The Western boundary of the parish leaves the Balcombe road at Upper Ryelands Bridge and follows the old course of the river, which is now nothing but a large ditch, the modern course having been straightened when the river was canalised at the end of the 18th century. When we come to the footbridge near Rivers Wood the boundary leaves the brook and turns northwards past Bridle Shaw Wood to the bridge at Fulling Mill Cottages. This portion lies along the right of way which runs from Ardingly Church to Haywards Heath and is a proof that the way is a very ancient one, as the road must have been in existence before it could be used as a parish boundary. The full title of the wood should probably be Bridle road Shaw, as the way was undoubtedly used for horse traffic till quite recent times.

The Fulling Mill is on the Ardingly brook, which joins the Ouse not far below Rivers Wood Footbridge. This brook rises in Wakehurst (now called Paddockhurst) park, and forms the boundary of the parish from its source till it comes to Tilgate Wood. It is joined by the Shill or Shell brook from Balcombe about a quarter-of-a-mile above Fulling Mill Cottages.

There are two Fulling Mills in Ardingly, the other being on the eastern side of the parish, near Stonehurst. The latter is now a Farm. The Fulling Mill Cottages with which we are now concerned stand on a very ancient site. First as the crossing place of the brook by the old road above mentioned, and then as that of a mill making use of the water. The first documentary evidence we have takes us back to the second year of Edward II – 1309 – when Joan, the widow of John atte Ree brought a suit for the possession of “un molendin fulretta” in Ardingly as part of her dower. John atte Ree took his name from the land near the river still called Ryelands, and the personal name has developed into “Attree”.

Later the mill was used as a “Hammer” for iron, and when the iron trade failed it reverted to its original fulling purpose. The grandparents of the present generation remembered it in use, with the oxen bringing the bales of woollen and other home-made stuffs up the hill, after having been scoured and thickened by the process at the mill. We get a mention of the mill in the inquisition held after Francis Challoner’s death, in 1578, and it remained in his family for over a hundred years. A later mention is found in the map of 1711 contained in Mr. Loder’s book on Wakehurst. Here the old road to Town House is described as “The way from the Hammer to Ardingly Street”.

The Hammer carried out the second process in the making of iron, the first having been done at the Furnace, where the ore was smelted into pigs or sows. In our case the first process would have been completed at Strudgate Furnace and then the pigs would be sent to a hammer for the forging into bars. There is direct communication by water with this Hammer from Strudgate, and though we have no proof that the iron was sent down the Ardingly brook, it is not impossible, especially when the shrinkage of all water courses in the last 300 years is remembered.

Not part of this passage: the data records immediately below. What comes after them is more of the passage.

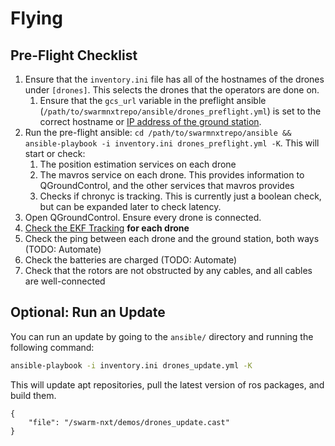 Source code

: # Flying

## Pre-Flight Checklist

1. Ensure that the `inventory.ini` file has all of the hostnames of the drones under `[drones]`. This selects the drones that the operators are done on.
	1. Ensure that the `gcs_url` variable in the preflight ansible (`/path/to/swarmnxtrepo/ansible/drones_preflight.yml`) is set to the correct hostname or [IP address of the ground station](software-common-tasks.md#get-ip-of-computer). 
2. Run the pre-flight ansible: `cd /path/to/swarmnxtrepo/ansible && ansible-playbook -i inventory.ini drones_preflight.yml -K`. This will start or check:
	1. The position estimation services on each drone
	2. The mavros service on each drone. This provides information to QGroundControl, and the other services that mavros provides
	3. Checks if chronyc is tracking. This is currently just a boolean check, but can be expanded later to check latency. 
3. Open QGroundControl. Ensure every drone is connected.
4. [Check the EKF Tracking](software-common-tasks.md#check-ekf-tracking) __for each drone__
5. Check the ping between each drone and the ground station, both ways (TODO: Automate)
6. Check the batteries are charged (TODO: Automate)
7. Check that the rotors are not obstructed by any cables, and all cables are well-connected


## Optional: Run an Update

You can run an update by going to the `ansible/` directory and running the following command: 

```bash
ansible-playbook -i inventory.ini drones_update.yml -K 
```

This will update apt repositories, pull the latest version of ros packages, and build them. 

```asciinema-player
{
    "file": "/swarm-nxt/demos/drones_update.cast"
}
```
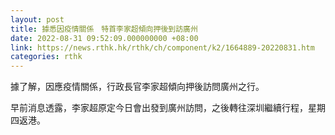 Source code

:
 ```yaml
---
layout: post
title: 據悉因疫情關係　特首李家超傾向押後到訪廣州
date: 2022-08-31 09:52:09.000000000 +08:00
link: https://news.rthk.hk/rthk/ch/component/k2/1664889-20220831.htm
categories: rthk
---
```


據了解，因應疫情關係，行政長官李家超傾向押後訪問廣州之行。

早前消息透露，李家超原定今日會出發到廣州訪問，之後轉往深圳繼續行程，星期四返港。
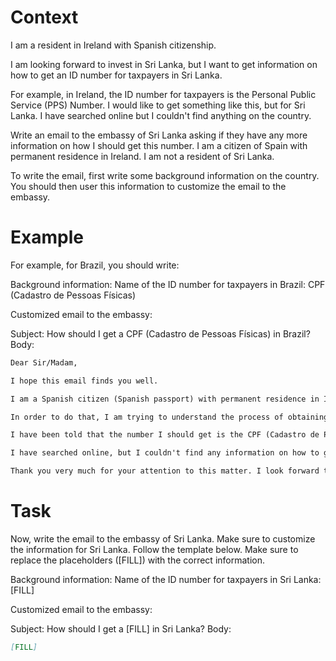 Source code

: # Context
I am a resident in Ireland with Spanish citizenship.

I am looking forward to invest in Sri Lanka, but I want to get information on how to get an ID number for taxpayers in Sri Lanka.

For example, in Ireland, the ID number for taxpayers is the Personal Public Service (PPS) Number. I would like to get something like this, but for Sri Lanka. I have searched online but I couldn't find anything on the country.

Write an email to the embassy of Sri Lanka asking if they have any more information on how I should get this number. I am a citizen of Spain with permanent residence in Ireland. I am not a resident of Sri Lanka.

To write the email, first write some background information on the country. You should then user this information to customize the email to the embassy.

# Example
For example, for Brazil, you should write:

Background information:
Name of the ID number for taxpayers in Brazil: CPF (Cadastro de Pessoas Físicas)

Customized email to the embassy:

Subject: How should I get a CPF (Cadastro de Pessoas Físicas) in Brazil?
Body:
```md
Dear Sir/Madam,

I hope this email finds you well.

I am a Spanish citizen (Spanish passport) with permanent residence in Ireland. I am looking forward to investing in Brazil, as a foreign investor (no residence in Brazil).

In order to do that, I am trying to understand the process of obtaining the number that identifies taxpayers in Brazil, to be able to declare the relevant information to the tax authorities.

I have been told that the number I should get is the CPF (Cadastro de Pessoas Físicas). Feel free to correct me if I am wrong.

I have searched online, but I couldn't find any information on how to get a CPF from abroad. This is why I am reaching out to you for guidance. If you could provide me with information on the process or direct me to the relevant authorities, I would greatly appreciate it.

Thank you very much for your attention to this matter. I look forward to your response and any help you can provide.
```

# Task
Now, write the email to the embassy of Sri Lanka. Make sure to customize the information for Sri Lanka. Follow the template below. Make sure to replace the placeholders ([FILL]) with the correct information.

Background information:
Name of the ID number for taxpayers in Sri Lanka: [FILL]

Customized email to the embassy:

Subject: How should I get a [FILL] in Sri Lanka?
Body:
```md
[FILL]
```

The heaps of cinders are now covered with weeds and grass, but a very little investigation will show their blackness, and though the name has passed away from the Cottages, it still remains in the Hammer woods across the brook in Balcombe parish. The parish boundary runs up the brook for a few hundred yards and then takes a bend to the S.W., including the Hook in the parish of Ardingly, although judging from the lie of the ground it should naturally have been in Balcombe.